Media ownership. The owners of the media are said to be greatly influencing the information that is disseminated to the public for the their self aggrandizement. In this case, the journalist becomes toothless in telling the truth and is forced to dance to the tune of his/her boss. This also points to lack of regulation in conflict of interest and overall professional standards for the practice of journalism in the country.

Lack of motivation from the employers. Journalists in Somalia are either not paid or are paid very low salaries. The journalists are invited to cover eventsand are given money by the event organizers. This is one of the reasons the news is dominated by events organized by government ministries and organizations most of which, from a professional perspective, are not newsworthy.
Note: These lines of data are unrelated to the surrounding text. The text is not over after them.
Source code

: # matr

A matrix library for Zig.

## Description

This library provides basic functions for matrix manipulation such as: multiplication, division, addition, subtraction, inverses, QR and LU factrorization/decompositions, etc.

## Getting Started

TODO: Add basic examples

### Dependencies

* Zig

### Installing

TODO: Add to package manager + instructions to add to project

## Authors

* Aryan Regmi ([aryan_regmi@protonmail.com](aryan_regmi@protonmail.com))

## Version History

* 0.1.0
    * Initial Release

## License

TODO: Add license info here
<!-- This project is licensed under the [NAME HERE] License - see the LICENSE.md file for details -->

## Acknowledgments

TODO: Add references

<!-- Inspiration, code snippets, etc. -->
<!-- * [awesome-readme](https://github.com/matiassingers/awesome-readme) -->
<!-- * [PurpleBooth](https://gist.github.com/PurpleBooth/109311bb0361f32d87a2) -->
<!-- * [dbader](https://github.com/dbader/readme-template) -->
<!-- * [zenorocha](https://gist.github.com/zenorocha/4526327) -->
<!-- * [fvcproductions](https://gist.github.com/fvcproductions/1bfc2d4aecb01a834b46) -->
It is unlikely that a journalist paid to cover an event will report objectively about a person or a body that gave him the money in the first place.

The senseless killing of journalists by al-Shabaab and the government’s knee jerk response in dealing with media practitioners whenever there are controversialreports that are critical of government leaves the journalists severely exposed to danger. They bear the brunt of brutality making them circumspect on contentious issues and may not be exhaustive in their reporting.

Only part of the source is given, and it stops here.